There are lots of long running discussions on CC regarding high impact testing. Some like it some don’t. Some think it correlates to income, some don’t. Some spend $ and kids prepare for a year memorizing words and math problems. Some kids just take the test. There isnt’ a right answer. It’s just one stat of many. You probably can’t get into some of the highest level schools without strong scores if you live in NE/Mid Atlantic where there are lots of kids who take the test and lots who score well. But if you come from outside the normal band of where kids apply from, you are likely in another bucket and it will count less. Kids we know who got into top 20 schools seemed to be fine if they scored 80% or better ( helped if they were legacy or athletes).
You will be geographically interesting!!!

With the SSAT “optional” this year, I think it may be a free call option for your daughter. If she scores, say, 70th percentile or above in October, she may well be able to score higher in December with just a little more prep and practice. If she scores low in October, you may want to just take schools at face value - it’s optional, so forget about it, which frees up time for applications and interview prep.

I think @Happytimes2001 makes an interesting point - the SSAT may be less important when you are applying from outside the NE/Mid Atlantic region to “top 20” schools. I had never thought about this before, but HT2001 may be on to something, in particular when an applicant is from an underrepresented area, and especially in this supposedly “test-optional” year.

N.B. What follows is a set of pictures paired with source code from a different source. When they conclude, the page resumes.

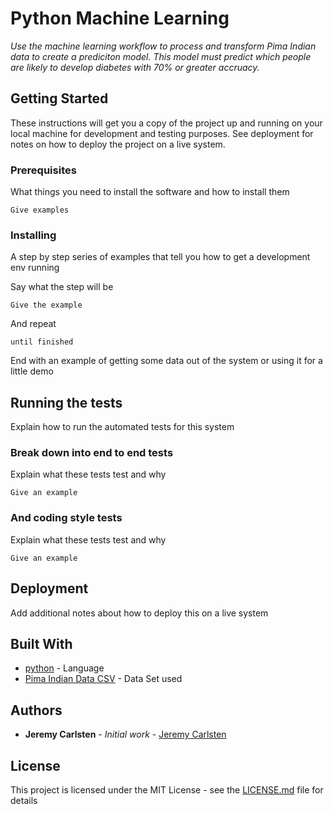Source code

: # Python Machine Learning

*Use the machine learning workflow to process and transform Pima Indian data to create a prediciton model. This model must predict which people are likely to develop diabetes with 70% or greater accruacy.*


## Getting Started

These instructions will get you a copy of the project up and running on your local machine for development and testing purposes. See deployment for notes on how to deploy the project on a live system.

### Prerequisites

What things you need to install the software and how to install them

```
Give examples
```

### Installing

A step by step series of examples that tell you how to get a development env running

Say what the step will be

```
Give the example
```

And repeat

```
until finished
```

End with an example of getting some data out of the system or using it for a little demo

## Running the tests

Explain how to run the automated tests for this system

### Break down into end to end tests

Explain what these tests test and why

```
Give an example
```

### And coding style tests

Explain what these tests test and why

```
Give an example
```

## Deployment

Add additional notes about how to deploy this on a live system

## Built With

* [python](http://www.dropwizard.io/1.0.2/docs/) - Language
* [Pima Indian Data CSV](https://app.pluralsight.com/library/courses/python-understanding-machine-learning/exercise-files) - Data Set used

## Authors

* **Jeremy Carlsten** - *Initial work* - [Jeremy Carlsten](http://www.jeremycarlsten.com)

## License

This project is licensed under the MIT License - see the [LICENSE.md](LICENSE.md) file for details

With DS, we were over 300 miles from the nearest testing site and there were no other options but FLEX, which was another 600 miles.

So, when I looked for DD this time, I chose Prometric. Went all of the way in until I got to the locations- only to find there are none within 300 miles that offer the SSAT (we have a center in town but I guess not enough demand for that test).

So, the site kicked me back to the home option. I only paid once. You can also go to the Prometric site and find a location. Once you select, you can see what tests are offered there, it’ll offer a list or you can search. That way you don’t have to be worried about being stuck paying for an SSAT if the center is not in an ideal location for you.

Also, once you register for the at home test, it will say a government issued ID of the tester is required. It’s not. When you print out the ticket, there’s some fine print about that. They will be taking a photo during the test, though, to verify that the kid who took the test is the one applying. ( @Calliemomofgirls maybe the twins can use this to their advantage but the rest of us are stuck ?).

So DD is now scheduled for October. Hope my experience is somewhat helpful for those who haven’t been through it yet.

I just started a 3rd thread in 24 hours about testing. Which as a person who really hates these tests saddens me.

When I posted this one I didn’t realize how many schools had changed their stance on testing in the last 2 weeks. I think I will still have D do the test, probably at home and do the mid level prep. But it takes some of the pressure off, that’s for sure.

Thanks for the info everyone. @buuzn03 I see that your comment about what TO really means got deleted on the thread about which schools went TO. I started a new one so we have a place to discuss the points you mentioned, which I think are important.

Thanks @dadof4kids I didn’t think I was that off topic, but I can totally see how my comment could have lead to a derailing of the original question.

Anyway, although numerous of us have done this before, it’s an evolving process, especially this year.

I’m hoping my recent SSAT scheduling experience helps someone because it was definitely confusing at first.

We liked the test prep on the SSAT website - all online and cheaper. It was probably the most useful for my second kid.